Why are Psychological findings mostly unreplicable?

Take 97 psychological effects from top journals which are claimed to be robust. How many will replicate? Brian Nosek and his huge team tried it out and the results were sobering, to say the least. How did we get here? The data give some clues.

Sometimes the title of a paper just sounds incredible. Estimating the reproducibility of psychological science. No one had ever systematically, empirically investigated this for any science. Doing so would require huge resources. The countless authors on this paper which appeared in Science last week went to great lengths to try anyway and their findings are worrying.

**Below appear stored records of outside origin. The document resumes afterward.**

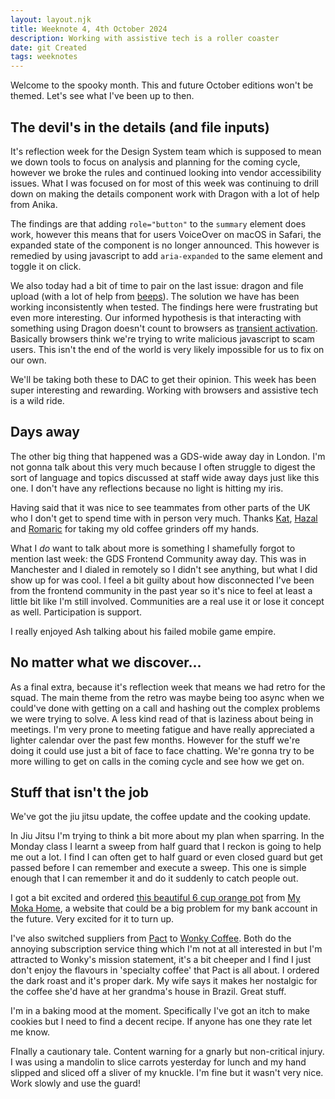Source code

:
 ```yaml
---
layout: layout.njk
title: Weeknote 4, 4th October 2024
description: Working with assistive tech is a roller coaster
date: git Created
tags: weeknotes
---
```


Welcome to the spooky month. This and future October editions won't be themed. Let's see what I've been up to then.

## The devil's in the details (and file inputs)

It's reflection week for the Design System team which is supposed to mean we down tools to focus on analysis and planning for the coming cycle, however we broke the rules and continued looking into vendor accessibility issues. What I was focused on for most of this week was continuing to drill down on making the details component work with Dragon with a lot of help from Anika.

The findings are that adding `role="button"` to the `summary` element does work, however this means that for users VoiceOver on macOS in Safari, the expanded state of the component is no longer announced. This however is remedied by using javascript to add `aria-expanded` to the same element and toggle it on click.

We also today had a bit of time to pair on the last issue: dragon and file upload (with a lot of help from [beeps](https://beeps.website/)). The solution we have has been working inconsistently when tested. The findings here were frustrating but even more interesting. Our informed hypothesis is that interacting with something using Dragon doesn't count to browsers as [transient activation](https://developer.mozilla.org/en-US/docs/Glossary/Transient_activation). Basically browsers think we're trying to write malicious javascript to scam users. This isn't the end of the world is very likely impossible for us to fix on our own.

We'll be taking both these to DAC to get their opinion. This week has been super interesting and rewarding. Working with browsers and assistive tech is a wild ride.

## Days away

The other big thing that happened was a GDS-wide away day in London. I'm not gonna talk about this very much because I often struggle to digest the sort of language and topics discussed at staff wide away days just like this one. I don't have any reflections because no light is hitting my iris.

Having said that it was nice to see teammates from other parts of the UK who I don't get to spend time with in person very much. Thanks [Kat](https://designnotes.blog.gov.uk/author/katrina-birch-user-researcher-gds/), [Hazal](https://designnotes.blog.gov.uk/author/hazal-arpalikli-senior-interaction-designer-gds/) and [Romaric](https://romaricpascal.is/) for taking my old coffee grinders off my hands.

What I _do_ want to talk about more is something I shamefully forgot to mention last week: the GDS Frontend Community away day. This was in Manchester and I dialed in remotely so I didn't see anything, but what I did show up for was cool. I feel a bit guilty about how disconnected I've been from the frontend community in the past year so it's nice to feel at least a little bit like I'm still involved. Communities are a real use it or lose it concept as well. Participation is support.

I really enjoyed Ash talking about his failed mobile game empire.

## No matter what we discover...

As a final extra, because it's reflection week that means we had retro for the squad. The main theme from the retro was maybe being too async when we could've done with getting on a call and hashing out the complex problems we were trying to solve. A less kind read of that is laziness about being in meetings. I'm very prone to meeting fatigue and have really appreciated a lighter calendar over the past few months. However for the stuff we're doing it could use just a bit of face to face chatting. We're gonna try to be more willing to get on calls in the coming cycle and see how we get on.

## Stuff that isn't the job

We've got the jiu jitsu update, the coffee update and the cooking update.

In Jiu Jitsu I'm trying to think a bit more about my plan when sparring. In the Monday class I learnt a sweep from half guard that I reckon is going to help me out a lot. I find I can often get to half guard or even closed guard but get passed before I can remember and execute a sweep. This one is simple enough that I can remember it and do it suddenly to catch people out.

I got a bit excited and ordered [this beautiful 6 cup orange pot](https://www.mymokahome.com/moka-pots/p/gnali-zani-venezia-moka-pot-orange) from [My Moka Home](https://www.mymokahome.com/), a website that could be a big problem for my bank account in the future. Very excited for it to turn up.

I've also switched suppliers from [Pact](https://www.pactcoffee.com/) to [Wonky Coffee](https://wonkycoffee.com/). Both do the annoying subscription service thing which I'm not at all interested in but I'm attracted to Wonky's mission statement, it's a bit cheeper and I find I just don't enjoy the flavours in 'specialty coffee' that Pact is all about. I ordered the dark roast and it's proper dark. My wife says it makes her nostalgic for the coffee she'd have at her grandma's house in Brazil. Great stuff.

I'm in a baking mood at the moment. Specifically I've got an itch to make cookies but I need to find a decent recipe. If anyone has one they rate let me know.

FInally a cautionary tale. Content warning for a gnarly but non-critical injury. I was using a mandolin to slice carrots yesterday for lunch and my hand slipped and sliced off a sliver of my knuckle. I'm fine but it wasn't very nice. Work slowly and use the guard!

When they tried to replicate 97 statistically significant effects with 92% power (i.e. a nominal 92% chance of finding the effect should it exist as claimed by the original discoverers), 89 statistically significant effect should pop up. Only 35 did. Why weren’t 54 more studies replicated?

The team behind this article also produced 95% Confidence Intervals of the replication study effect sizes. Despite their name, only 83% of them should contain the original effect size (see here why). Only 47% actually did. Why were most effect sizes much smaller in the replication?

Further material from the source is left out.